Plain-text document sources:
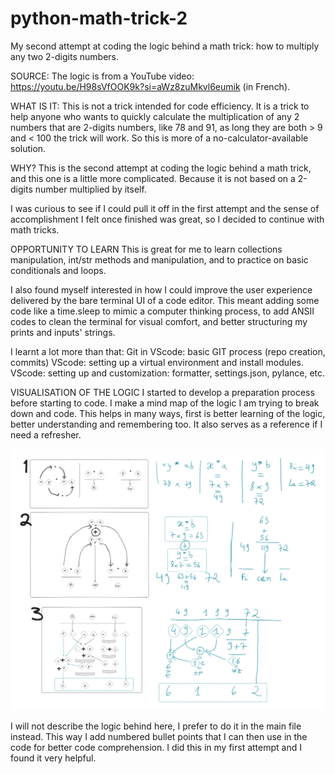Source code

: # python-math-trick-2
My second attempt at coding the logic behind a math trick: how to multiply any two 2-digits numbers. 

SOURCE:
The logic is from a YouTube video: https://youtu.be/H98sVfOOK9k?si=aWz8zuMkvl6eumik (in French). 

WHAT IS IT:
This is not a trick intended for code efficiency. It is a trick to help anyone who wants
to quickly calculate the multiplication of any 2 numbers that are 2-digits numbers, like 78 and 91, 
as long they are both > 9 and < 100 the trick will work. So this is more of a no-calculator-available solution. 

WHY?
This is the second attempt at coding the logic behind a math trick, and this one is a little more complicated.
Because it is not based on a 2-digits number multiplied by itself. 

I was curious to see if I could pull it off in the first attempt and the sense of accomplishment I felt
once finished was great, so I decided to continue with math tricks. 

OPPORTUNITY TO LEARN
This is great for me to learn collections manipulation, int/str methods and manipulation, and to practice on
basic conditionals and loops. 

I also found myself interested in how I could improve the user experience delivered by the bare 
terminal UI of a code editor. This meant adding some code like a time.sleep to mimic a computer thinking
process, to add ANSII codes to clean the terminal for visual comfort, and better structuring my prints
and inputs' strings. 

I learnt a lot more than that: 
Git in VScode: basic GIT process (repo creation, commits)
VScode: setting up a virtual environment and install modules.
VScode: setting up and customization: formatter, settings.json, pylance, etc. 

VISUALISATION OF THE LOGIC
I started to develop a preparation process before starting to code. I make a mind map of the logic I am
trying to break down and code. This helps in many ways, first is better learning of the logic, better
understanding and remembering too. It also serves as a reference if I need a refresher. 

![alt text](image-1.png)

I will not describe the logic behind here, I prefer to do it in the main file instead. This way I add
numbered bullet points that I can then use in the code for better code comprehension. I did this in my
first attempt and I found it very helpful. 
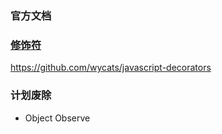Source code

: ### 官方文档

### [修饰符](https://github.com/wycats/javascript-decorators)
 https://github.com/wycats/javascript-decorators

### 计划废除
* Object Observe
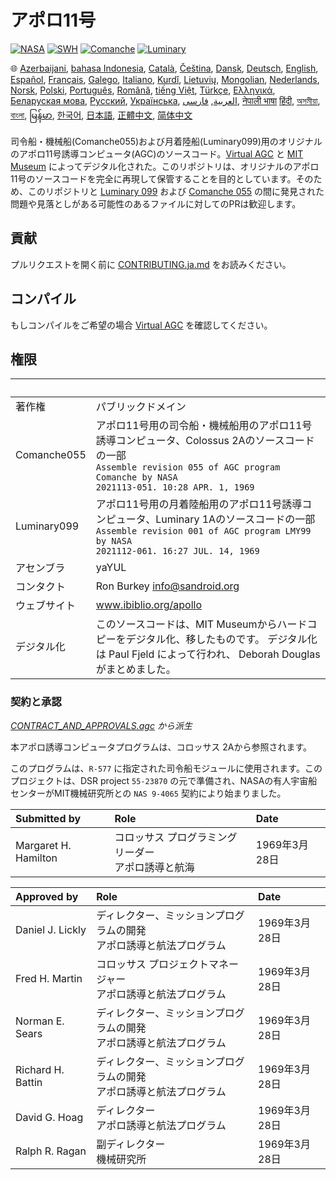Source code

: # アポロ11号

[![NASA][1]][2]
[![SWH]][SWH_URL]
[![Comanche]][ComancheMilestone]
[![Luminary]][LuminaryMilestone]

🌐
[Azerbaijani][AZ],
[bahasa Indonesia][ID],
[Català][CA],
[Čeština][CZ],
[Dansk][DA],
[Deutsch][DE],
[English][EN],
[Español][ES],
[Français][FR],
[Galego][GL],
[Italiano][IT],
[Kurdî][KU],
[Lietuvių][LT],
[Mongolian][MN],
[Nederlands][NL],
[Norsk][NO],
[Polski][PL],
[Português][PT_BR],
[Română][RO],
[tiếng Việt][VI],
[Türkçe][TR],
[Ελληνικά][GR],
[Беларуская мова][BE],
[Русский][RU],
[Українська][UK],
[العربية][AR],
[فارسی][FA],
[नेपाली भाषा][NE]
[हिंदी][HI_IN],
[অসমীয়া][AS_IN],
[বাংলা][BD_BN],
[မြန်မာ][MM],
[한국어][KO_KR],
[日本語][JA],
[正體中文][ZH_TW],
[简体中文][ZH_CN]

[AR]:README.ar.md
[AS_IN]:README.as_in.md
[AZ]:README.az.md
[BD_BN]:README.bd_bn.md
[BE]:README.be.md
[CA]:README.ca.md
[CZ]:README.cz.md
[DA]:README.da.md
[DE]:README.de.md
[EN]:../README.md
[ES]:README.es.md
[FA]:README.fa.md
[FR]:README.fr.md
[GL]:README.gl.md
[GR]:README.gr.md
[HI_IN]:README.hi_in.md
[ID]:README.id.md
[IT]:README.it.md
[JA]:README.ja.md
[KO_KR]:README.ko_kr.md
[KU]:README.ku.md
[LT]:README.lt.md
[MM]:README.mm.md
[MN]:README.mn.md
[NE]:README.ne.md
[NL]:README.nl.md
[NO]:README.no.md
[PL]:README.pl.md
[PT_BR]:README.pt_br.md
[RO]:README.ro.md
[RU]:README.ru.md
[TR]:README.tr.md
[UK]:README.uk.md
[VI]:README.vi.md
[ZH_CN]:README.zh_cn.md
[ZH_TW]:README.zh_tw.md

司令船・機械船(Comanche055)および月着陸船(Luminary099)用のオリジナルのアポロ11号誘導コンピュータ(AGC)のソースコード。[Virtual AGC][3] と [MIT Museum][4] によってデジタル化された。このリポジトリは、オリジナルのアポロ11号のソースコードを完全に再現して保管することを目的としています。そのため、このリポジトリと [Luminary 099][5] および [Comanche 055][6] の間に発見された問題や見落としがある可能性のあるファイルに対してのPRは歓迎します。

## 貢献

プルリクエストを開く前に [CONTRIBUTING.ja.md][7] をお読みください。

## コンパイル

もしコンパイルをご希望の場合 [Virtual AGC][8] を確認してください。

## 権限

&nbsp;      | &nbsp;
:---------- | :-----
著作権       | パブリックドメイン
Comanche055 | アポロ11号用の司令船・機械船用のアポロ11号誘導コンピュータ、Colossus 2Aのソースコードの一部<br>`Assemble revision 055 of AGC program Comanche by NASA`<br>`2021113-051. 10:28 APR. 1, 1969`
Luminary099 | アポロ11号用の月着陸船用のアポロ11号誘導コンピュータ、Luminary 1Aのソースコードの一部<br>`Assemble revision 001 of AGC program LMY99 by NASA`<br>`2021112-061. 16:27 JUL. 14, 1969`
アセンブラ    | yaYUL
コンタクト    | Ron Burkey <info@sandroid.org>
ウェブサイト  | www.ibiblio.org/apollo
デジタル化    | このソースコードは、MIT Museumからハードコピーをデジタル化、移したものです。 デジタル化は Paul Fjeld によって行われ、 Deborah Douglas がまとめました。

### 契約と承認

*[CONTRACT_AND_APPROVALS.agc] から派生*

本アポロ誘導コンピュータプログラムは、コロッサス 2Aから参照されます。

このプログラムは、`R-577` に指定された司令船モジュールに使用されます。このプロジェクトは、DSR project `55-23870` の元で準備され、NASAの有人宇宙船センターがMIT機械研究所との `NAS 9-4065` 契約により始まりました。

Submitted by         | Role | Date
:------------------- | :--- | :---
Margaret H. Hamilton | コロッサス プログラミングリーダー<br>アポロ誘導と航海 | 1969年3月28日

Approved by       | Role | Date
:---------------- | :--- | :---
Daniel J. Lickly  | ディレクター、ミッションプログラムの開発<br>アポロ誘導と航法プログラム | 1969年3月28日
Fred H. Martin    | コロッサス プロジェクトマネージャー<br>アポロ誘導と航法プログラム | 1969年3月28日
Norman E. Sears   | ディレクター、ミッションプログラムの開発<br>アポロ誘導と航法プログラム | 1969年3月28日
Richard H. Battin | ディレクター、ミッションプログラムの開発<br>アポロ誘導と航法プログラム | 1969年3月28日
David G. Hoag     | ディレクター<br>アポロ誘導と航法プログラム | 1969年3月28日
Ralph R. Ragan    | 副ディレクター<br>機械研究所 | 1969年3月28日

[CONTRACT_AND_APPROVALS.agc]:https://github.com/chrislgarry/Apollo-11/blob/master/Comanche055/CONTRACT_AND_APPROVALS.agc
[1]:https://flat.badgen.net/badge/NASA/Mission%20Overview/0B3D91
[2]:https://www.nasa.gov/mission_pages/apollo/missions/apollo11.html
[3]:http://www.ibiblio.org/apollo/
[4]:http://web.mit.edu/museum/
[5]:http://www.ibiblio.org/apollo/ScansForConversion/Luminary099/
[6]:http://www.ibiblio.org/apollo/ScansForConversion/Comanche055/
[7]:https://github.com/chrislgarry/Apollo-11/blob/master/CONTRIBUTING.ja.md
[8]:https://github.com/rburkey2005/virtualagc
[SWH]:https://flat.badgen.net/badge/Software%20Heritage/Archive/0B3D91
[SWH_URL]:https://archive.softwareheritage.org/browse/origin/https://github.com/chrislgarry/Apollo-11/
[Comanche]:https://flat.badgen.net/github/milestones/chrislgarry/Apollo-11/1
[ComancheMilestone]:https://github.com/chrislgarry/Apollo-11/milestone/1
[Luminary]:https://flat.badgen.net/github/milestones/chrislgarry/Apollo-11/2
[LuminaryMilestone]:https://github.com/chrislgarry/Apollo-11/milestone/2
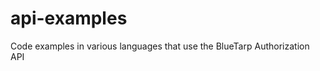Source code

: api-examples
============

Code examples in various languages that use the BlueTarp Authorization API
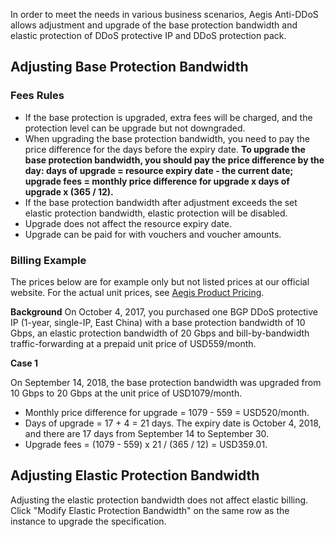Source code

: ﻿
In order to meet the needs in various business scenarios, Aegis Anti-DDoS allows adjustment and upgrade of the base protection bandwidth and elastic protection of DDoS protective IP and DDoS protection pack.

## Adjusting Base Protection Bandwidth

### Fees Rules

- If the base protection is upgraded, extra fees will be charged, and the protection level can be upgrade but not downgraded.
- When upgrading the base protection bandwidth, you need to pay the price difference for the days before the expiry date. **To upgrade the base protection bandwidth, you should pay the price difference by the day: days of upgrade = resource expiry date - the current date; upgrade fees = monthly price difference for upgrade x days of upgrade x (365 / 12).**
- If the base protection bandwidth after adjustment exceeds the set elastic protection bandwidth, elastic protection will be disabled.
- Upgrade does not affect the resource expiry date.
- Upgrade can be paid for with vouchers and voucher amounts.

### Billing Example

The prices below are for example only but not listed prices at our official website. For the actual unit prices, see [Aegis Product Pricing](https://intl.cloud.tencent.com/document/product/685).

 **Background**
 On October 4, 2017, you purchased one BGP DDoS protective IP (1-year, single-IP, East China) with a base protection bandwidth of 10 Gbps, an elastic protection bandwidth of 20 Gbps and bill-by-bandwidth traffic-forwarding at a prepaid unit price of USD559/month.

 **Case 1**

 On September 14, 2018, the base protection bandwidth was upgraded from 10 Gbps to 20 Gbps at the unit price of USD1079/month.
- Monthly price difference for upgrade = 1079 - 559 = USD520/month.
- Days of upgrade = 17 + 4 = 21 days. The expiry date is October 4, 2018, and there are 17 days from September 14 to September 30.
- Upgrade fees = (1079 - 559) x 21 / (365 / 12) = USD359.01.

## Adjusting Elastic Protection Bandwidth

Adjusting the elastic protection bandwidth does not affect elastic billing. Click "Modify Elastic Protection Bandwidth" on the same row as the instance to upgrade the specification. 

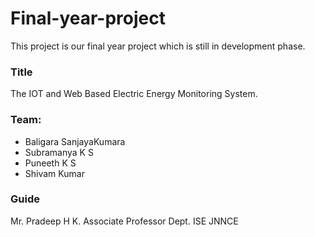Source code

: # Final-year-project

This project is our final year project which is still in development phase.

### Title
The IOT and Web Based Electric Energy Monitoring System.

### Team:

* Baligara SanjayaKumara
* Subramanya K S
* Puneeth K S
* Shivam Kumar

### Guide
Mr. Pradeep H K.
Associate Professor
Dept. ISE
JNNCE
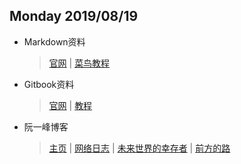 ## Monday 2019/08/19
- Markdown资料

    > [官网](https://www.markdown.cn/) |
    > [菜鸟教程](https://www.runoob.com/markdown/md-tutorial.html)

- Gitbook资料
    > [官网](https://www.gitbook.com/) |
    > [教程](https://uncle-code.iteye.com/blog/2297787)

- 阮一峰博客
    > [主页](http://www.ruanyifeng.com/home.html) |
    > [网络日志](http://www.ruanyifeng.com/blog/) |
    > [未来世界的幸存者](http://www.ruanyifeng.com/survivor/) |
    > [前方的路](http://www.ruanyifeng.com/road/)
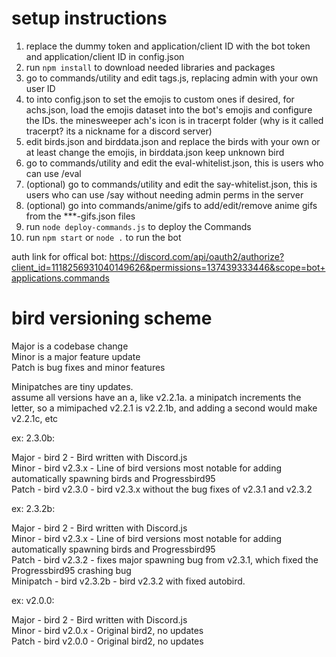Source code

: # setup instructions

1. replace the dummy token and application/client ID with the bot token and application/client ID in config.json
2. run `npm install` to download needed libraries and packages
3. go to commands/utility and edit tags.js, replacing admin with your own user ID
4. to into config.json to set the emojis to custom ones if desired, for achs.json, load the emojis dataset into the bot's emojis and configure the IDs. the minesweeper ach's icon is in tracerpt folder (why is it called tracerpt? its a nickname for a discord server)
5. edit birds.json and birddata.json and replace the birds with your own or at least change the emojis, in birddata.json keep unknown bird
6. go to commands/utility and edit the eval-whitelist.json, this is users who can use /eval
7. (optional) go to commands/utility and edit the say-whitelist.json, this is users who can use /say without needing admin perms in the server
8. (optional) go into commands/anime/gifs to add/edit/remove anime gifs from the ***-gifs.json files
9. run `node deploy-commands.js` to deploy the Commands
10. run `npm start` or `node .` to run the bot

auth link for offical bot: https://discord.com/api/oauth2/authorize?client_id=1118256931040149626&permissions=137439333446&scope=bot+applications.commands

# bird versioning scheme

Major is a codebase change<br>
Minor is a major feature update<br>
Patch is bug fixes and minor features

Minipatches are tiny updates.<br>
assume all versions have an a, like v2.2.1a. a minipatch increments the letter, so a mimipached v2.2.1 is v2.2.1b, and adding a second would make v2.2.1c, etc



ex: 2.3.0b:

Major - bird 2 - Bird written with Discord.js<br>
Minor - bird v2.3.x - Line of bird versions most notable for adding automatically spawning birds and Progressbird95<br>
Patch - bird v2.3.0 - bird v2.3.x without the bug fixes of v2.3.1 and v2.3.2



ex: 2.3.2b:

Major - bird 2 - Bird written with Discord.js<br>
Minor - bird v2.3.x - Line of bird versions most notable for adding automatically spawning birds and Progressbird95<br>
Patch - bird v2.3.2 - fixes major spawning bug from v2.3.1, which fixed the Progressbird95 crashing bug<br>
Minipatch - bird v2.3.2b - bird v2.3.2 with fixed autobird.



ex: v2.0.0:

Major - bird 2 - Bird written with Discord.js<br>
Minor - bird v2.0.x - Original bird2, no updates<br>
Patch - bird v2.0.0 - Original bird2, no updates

**ACTIVITY**
Every line of the data above that contains the word "adding" should be counted; please give the total alone.

**SOLUTION TO THE EXERCISE**
4